The Minnewashta apple is known for its earlier ripening season, ripening in late August through September, marking an earlier start to the apple growing season in Minnesota. The Minnewasheta trees were subject to cold climate testing in laboratories to ensure that the fruit is capable of growing in northern climates.

==Breeding==
Breeders of the Minnewashta apple have been working at developing apples since breeding attempts began in 1878, and have developed at least 24 new apple cultivars, including the Haralson, Fireside (and Connell Red), Honeygold, Regent, Sweet 16, Honeycrisp, and SnowSweet. Zestar! is the product of a hybridization of State Fair × MN 1691.
Prior to the development of Minnewashta, breeders considered early-ripening apples to be weak and subpar, describing them as soft, having poor shelf life, and having varying degrees of flavor.

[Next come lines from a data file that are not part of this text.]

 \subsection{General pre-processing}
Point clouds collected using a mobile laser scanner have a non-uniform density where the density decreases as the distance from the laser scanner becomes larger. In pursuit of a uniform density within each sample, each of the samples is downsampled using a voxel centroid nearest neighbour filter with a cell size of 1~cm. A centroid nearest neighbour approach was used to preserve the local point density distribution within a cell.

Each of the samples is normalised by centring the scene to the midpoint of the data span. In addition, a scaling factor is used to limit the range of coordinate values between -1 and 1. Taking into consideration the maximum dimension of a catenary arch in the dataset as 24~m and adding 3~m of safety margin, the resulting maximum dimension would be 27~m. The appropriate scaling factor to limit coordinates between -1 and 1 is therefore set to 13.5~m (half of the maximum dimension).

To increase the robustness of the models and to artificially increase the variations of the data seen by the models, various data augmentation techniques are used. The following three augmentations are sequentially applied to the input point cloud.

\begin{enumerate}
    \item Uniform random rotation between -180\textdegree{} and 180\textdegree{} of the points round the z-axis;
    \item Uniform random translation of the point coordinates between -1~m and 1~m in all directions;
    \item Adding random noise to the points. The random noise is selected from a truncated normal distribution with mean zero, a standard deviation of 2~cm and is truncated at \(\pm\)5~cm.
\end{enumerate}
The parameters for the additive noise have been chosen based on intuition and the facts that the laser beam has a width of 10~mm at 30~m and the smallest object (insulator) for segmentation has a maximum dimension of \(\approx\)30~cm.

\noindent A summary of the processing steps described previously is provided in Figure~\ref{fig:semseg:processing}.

In 2010 a further apple cultivar, Minneiska (brand name SweeTango), was bred using Zestar! and Honeycrisp as parents. This variety is said to have a super crunch.

==Description==
The Minnewashta apple tends to be round with an average diameter of three inches, and tastes crispy and light. About 60-80% of the apple's skin turns a deep red hue as a result of exposure to sunlight during maturation, the remaining areas of the skin remaining a yellow or greenish color. The apple tastes sweet and tangy, with accents of brown sugar, and is known for its unique flavor. The apple is best used for fresh eating, and for use in a variety of baked goods, sauces, desserts, and salads. The fruit can be well paired with foods such as walnuts, cinnamon, cheddar cheeses, and brown sugar. The apple is praised for its shelf life and can be stored up for two months with or without refrigeration.

==Marketing==
Zestar! has increased the market availability for apples in the Midwest. The Zestar! apple is protected under the US Plant Patent #97120.

In common with other apples developed by the university, Zestar! is a registered trademark and can only be grown as a "managed variety". Growers must be licensed to a university-approved co-operative and follow strict growing, harvesting and shipping methods.